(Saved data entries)
┌──
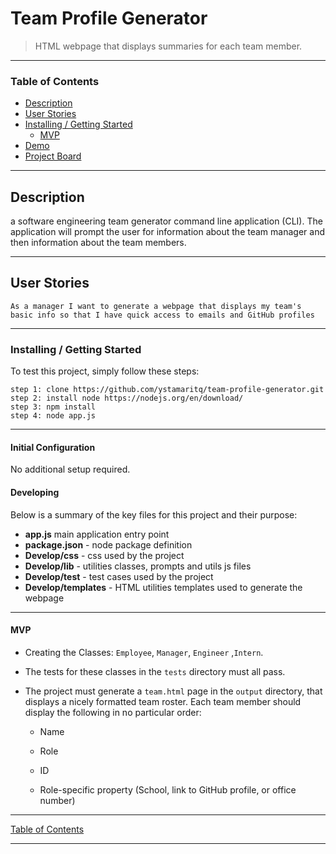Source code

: # Team Profile Generator

> HTML webpage that displays summaries for each team member.
> <br>

</div>

---

### Table of Contents

- [Description](#description)
- [User Stories](#user-stories)
- [Installing / Getting Started](#inslalling-/-getting-started)
  - [MVP](#mvp)
- [Demo](#demo)
- [Project Board](https://github.com/ystamaritq/team-profile-generator/projects "team-profile-generator")

---

## Description

a software engineering team generator command line application (CLI). The application will prompt the user for information about the team manager and then information about the team members.

---

## User Stories

`As a manager I want to generate a webpage that displays my team's basic info so that I have quick access to emails and GitHub profiles`

---

### Installing / Getting Started

To test this project, simply follow these steps:

```
step 1: clone https://github.com/ystamaritq/team-profile-generator.git
step 2: install node https://nodejs.org/en/download/
step 3: npm install
step 4: node app.js

```

---

#### Initial Configuration

No additional setup required.

#### Developing

Below is a summary of the key files for this project and their purpose:

- **app.js** main application entry point
- **package.json** - node package definition
- **Develop/css** - css used by the project
- **Develop/lib** - utilities classes, prompts and utils js files
- **Develop/test** - test cases used by the project
- **Develop/templates** - HTML utilities templates used to generate the webpage

---

#### MVP

- Creating the Classes: `Employee`, `Manager`, `Engineer` ,`Intern`.
- The tests for these classes in the `tests` directory must all pass.
- The project must generate a `team.html` page in the `output` directory, that displays a nicely formatted team roster. Each team member should display the following in no particular order:

  - Name

  - Role

  - ID

  - Role-specific property (School, link to GitHub profile, or office number)

---

[Table of Contents](#table-of-contents)

---
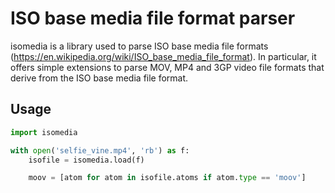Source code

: ISO base media file format parser
=================================

isomedia is a library used to parse ISO base media file formats (https://en.wikipedia.org/wiki/ISO_base_media_file_format). In particular, it offers simple extensions to parse MOV, MP4 and 3GP video file formats that derive from the ISO base media file format.

Usage
-----

```python
import isomedia

with open('selfie_vine.mp4', 'rb') as f:
    isofile = isomedia.load(f)

    moov = [atom for atom in isofile.atoms if atom.type == 'moov']
```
└──
§ **AIM OF THE TASK**
Copy every line above exactly, leaving no picture in the copy.

§ **FINISHED TASK**
Source code

: # Team Profile Generator

> HTML webpage that displays summaries for each team member.
> <br>

</div>

---

### Table of Contents

- [Description](#description)
- [User Stories](#user-stories)
- [Installing / Getting Started](#inslalling-/-getting-started)
  - [MVP](#mvp)
- [Demo](#demo)
- [Project Board](https://github.com/ystamaritq/team-profile-generator/projects "team-profile-generator")

---

## Description

a software engineering team generator command line application (CLI). The application will prompt the user for information about the team manager and then information about the team members.

---

## User Stories

`As a manager I want to generate a webpage that displays my team's basic info so that I have quick access to emails and GitHub profiles`

---

### Installing / Getting Started

To test this project, simply follow these steps:

```
step 1: clone https://github.com/ystamaritq/team-profile-generator.git
step 2: install node https://nodejs.org/en/download/
step 3: npm install
step 4: node app.js

```

---

#### Initial Configuration

No additional setup required.

#### Developing

Below is a summary of the key files for this project and their purpose:

- **app.js** main application entry point
- **package.json** - node package definition
- **Develop/css** - css used by the project
- **Develop/lib** - utilities classes, prompts and utils js files
- **Develop/test** - test cases used by the project
- **Develop/templates** - HTML utilities templates used to generate the webpage

---

#### MVP

- Creating the Classes: `Employee`, `Manager`, `Engineer` ,`Intern`.
- The tests for these classes in the `tests` directory must all pass.
- The project must generate a `team.html` page in the `output` directory, that displays a nicely formatted team roster. Each team member should display the following in no particular order:

  - Name

  - Role

  - ID

  - Role-specific property (School, link to GitHub profile, or office number)

---

[Table of Contents](#table-of-contents)

---
Source code

: ISO base media file format parser
=================================

isomedia is a library used to parse ISO base media file formats (https://en.wikipedia.org/wiki/ISO_base_media_file_format). In particular, it offers simple extensions to parse MOV, MP4 and 3GP video file formats that derive from the ISO base media file format.

Usage
-----

```python
import isomedia

with open('selfie_vine.mp4', 'rb') as f:
    isofile = isomedia.load(f)

    moov = [atom for atom in isofile.atoms if atom.type == 'moov']
```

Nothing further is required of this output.